Extracted records
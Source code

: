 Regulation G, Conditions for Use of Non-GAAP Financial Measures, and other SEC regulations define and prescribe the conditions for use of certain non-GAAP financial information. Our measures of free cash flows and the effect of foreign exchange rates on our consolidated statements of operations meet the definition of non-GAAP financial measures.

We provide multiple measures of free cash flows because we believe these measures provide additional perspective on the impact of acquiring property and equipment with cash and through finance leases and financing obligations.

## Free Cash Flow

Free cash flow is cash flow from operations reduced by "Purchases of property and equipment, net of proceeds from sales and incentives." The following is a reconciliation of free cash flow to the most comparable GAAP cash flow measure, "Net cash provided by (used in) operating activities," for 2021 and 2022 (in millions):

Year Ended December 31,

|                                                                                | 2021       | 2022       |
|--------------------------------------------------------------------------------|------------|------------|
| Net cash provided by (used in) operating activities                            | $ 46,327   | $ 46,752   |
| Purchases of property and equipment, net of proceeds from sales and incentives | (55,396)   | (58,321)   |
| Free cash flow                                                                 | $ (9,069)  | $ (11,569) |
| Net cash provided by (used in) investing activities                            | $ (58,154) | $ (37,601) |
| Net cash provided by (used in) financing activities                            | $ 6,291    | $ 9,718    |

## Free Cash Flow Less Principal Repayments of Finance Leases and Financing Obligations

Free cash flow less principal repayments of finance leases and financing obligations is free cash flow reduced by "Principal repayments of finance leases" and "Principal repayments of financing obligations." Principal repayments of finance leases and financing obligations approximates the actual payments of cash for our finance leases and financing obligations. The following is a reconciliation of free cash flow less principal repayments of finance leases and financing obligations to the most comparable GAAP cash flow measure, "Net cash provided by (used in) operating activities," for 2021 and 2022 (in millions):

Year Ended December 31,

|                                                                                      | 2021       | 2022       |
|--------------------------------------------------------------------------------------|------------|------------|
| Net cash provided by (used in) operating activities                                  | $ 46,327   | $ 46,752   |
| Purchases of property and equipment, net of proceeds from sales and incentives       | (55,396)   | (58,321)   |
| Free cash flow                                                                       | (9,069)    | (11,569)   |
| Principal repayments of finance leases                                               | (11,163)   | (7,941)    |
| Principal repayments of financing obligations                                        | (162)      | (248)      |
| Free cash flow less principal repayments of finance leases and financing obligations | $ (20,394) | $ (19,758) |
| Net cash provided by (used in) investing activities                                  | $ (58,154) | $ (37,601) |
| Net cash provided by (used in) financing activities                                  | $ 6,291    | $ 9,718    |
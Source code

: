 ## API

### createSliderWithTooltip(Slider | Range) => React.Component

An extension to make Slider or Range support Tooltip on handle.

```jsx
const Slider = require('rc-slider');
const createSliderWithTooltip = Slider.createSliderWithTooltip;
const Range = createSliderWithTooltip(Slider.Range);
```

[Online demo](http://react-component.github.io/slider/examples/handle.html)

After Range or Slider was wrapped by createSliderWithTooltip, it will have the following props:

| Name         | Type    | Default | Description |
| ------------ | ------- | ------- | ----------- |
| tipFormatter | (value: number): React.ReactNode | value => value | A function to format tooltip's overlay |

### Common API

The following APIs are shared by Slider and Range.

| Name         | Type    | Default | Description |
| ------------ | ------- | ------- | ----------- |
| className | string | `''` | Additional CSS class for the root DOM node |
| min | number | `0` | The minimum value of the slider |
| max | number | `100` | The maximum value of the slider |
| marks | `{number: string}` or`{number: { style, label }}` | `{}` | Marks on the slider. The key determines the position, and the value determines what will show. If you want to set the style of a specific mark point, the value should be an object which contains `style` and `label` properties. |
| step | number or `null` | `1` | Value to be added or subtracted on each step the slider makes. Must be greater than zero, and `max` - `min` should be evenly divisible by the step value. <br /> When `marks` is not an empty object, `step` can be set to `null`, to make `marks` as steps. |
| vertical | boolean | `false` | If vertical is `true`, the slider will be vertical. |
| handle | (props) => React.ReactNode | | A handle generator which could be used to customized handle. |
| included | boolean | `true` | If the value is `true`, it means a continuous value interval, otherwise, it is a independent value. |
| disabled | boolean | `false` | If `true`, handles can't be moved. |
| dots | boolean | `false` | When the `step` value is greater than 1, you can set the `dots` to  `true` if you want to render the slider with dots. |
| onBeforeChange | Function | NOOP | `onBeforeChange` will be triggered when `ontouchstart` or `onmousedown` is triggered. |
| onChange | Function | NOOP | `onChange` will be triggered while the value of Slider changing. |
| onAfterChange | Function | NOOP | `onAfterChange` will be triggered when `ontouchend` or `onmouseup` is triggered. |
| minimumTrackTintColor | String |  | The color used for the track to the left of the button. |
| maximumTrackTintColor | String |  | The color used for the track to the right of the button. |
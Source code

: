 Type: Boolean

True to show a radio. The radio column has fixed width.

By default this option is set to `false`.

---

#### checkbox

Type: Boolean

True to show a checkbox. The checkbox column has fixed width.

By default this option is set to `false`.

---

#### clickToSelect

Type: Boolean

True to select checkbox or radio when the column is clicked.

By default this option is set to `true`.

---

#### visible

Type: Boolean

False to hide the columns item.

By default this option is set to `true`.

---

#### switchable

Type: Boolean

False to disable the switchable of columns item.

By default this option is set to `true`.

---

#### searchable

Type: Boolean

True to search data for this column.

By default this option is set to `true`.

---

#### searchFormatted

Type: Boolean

**Task details**
Your answer must consist only of the lines from the start of the records above through the line with "non-GAAP financial measures.", each retyped exactly.

**Solved exercise**
Source code

: Regulation G, Conditions for Use of Non-GAAP Financial Measures, and other SEC regulations define and prescribe the conditions for use of certain non-GAAP financial information. Our measures of free cash flows and the effect of foreign exchange rates on our consolidated statements of operations meet the definition of non-GAAP financial measures.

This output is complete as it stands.